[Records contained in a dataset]
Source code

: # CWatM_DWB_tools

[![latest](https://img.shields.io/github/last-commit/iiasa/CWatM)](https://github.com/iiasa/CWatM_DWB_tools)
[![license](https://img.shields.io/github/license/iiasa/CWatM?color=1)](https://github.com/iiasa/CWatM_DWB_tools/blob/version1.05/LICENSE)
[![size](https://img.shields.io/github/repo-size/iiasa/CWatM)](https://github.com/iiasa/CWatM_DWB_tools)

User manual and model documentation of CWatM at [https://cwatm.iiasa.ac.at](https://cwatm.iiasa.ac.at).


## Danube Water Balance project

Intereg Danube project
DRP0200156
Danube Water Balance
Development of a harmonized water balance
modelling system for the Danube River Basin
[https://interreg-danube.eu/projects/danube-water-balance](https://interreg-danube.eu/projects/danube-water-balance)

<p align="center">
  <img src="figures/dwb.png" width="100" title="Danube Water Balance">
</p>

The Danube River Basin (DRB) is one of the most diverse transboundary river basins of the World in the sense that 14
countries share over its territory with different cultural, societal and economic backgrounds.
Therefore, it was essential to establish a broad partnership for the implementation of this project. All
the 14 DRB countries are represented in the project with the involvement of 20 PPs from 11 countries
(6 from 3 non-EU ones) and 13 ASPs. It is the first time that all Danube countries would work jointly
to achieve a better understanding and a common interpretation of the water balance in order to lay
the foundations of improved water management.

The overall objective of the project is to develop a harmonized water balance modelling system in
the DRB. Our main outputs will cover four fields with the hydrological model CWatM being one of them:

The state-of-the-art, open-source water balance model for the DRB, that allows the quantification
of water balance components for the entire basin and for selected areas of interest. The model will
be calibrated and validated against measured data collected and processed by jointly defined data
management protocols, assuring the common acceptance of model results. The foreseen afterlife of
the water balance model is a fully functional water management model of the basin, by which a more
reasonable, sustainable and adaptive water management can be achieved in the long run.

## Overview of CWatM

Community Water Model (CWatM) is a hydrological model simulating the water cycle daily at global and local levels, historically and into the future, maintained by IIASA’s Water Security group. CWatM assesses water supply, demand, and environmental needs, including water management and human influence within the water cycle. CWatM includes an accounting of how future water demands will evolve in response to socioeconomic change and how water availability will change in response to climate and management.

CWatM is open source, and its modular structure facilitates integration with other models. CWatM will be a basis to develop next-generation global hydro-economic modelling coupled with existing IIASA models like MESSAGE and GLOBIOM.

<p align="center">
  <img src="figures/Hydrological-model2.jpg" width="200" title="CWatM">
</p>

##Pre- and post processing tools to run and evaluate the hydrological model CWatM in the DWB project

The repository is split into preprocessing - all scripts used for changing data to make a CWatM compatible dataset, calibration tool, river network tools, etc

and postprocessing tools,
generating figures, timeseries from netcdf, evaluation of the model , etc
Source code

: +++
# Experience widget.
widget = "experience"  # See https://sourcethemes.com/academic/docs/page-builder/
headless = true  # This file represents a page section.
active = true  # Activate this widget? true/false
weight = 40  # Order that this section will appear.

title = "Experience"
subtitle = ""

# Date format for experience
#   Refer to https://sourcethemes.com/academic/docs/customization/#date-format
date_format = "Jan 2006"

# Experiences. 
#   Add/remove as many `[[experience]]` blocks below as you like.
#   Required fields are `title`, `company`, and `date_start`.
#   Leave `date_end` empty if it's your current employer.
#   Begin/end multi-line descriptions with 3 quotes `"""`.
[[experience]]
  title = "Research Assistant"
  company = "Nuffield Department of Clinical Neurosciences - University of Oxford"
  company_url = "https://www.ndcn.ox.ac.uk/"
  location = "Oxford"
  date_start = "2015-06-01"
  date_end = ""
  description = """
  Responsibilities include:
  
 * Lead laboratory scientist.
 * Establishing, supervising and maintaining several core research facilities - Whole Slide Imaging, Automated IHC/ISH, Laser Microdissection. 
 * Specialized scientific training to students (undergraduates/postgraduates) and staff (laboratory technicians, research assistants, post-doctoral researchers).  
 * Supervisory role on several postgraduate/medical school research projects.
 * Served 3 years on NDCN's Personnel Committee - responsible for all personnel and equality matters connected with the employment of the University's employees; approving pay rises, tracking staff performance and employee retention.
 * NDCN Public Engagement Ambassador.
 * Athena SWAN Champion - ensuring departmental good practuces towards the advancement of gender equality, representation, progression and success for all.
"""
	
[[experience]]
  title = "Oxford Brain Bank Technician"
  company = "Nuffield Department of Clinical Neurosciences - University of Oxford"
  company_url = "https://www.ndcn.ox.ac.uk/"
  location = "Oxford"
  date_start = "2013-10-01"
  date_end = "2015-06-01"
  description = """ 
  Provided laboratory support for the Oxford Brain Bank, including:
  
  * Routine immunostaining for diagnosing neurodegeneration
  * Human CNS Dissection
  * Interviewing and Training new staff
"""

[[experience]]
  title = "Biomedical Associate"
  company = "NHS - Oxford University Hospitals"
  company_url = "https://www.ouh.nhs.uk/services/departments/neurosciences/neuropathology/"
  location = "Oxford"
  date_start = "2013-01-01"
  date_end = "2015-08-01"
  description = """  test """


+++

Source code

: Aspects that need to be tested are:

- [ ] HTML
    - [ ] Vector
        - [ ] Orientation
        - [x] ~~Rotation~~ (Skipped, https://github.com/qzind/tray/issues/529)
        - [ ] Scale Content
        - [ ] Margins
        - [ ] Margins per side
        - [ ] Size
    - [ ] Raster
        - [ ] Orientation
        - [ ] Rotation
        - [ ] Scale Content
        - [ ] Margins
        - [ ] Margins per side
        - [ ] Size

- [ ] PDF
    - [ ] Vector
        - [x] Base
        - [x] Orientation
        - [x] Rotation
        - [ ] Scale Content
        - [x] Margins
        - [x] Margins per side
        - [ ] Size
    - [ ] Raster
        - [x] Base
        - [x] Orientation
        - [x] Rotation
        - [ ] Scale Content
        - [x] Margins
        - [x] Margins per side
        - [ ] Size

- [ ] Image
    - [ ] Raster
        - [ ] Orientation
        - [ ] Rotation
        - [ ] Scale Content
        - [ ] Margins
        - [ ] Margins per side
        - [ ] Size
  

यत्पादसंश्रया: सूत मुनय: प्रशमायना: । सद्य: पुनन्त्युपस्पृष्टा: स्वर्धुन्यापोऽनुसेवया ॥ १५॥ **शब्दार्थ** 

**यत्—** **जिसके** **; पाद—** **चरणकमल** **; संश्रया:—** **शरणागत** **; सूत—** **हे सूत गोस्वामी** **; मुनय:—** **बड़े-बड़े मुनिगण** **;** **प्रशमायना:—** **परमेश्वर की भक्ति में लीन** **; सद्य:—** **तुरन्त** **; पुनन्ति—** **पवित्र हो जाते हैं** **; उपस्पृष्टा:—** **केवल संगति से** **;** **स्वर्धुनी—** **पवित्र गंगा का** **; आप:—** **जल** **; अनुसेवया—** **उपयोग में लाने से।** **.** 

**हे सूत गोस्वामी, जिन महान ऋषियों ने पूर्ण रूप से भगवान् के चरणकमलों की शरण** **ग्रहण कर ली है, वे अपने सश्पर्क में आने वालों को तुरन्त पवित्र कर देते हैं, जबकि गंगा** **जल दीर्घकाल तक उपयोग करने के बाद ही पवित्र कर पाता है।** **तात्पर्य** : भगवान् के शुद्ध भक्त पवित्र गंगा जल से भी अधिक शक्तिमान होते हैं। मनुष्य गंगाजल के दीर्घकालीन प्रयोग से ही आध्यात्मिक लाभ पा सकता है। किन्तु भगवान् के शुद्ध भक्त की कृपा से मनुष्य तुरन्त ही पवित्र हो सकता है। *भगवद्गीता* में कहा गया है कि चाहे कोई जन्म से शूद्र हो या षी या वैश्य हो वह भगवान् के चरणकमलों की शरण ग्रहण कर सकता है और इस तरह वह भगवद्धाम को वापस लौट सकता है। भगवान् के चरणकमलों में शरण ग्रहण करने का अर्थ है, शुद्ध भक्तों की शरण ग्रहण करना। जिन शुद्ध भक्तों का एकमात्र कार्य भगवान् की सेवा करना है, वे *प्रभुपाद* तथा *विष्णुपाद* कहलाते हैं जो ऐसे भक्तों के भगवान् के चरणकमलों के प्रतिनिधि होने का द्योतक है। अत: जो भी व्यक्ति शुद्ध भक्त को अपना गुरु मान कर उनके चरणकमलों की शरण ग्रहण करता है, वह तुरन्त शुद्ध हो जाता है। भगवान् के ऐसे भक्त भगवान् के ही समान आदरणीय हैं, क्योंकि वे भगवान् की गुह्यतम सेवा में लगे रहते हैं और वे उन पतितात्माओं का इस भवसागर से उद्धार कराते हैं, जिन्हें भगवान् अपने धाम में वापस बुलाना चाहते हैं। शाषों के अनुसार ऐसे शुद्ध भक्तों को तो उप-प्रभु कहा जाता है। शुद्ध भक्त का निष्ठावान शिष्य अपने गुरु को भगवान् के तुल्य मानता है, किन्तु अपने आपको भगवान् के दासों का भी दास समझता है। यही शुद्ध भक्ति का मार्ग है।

* Instructions to follow *
Every line in the records above that has "laboratory" counts once. Give the total and nothing else.

* Answer space *
3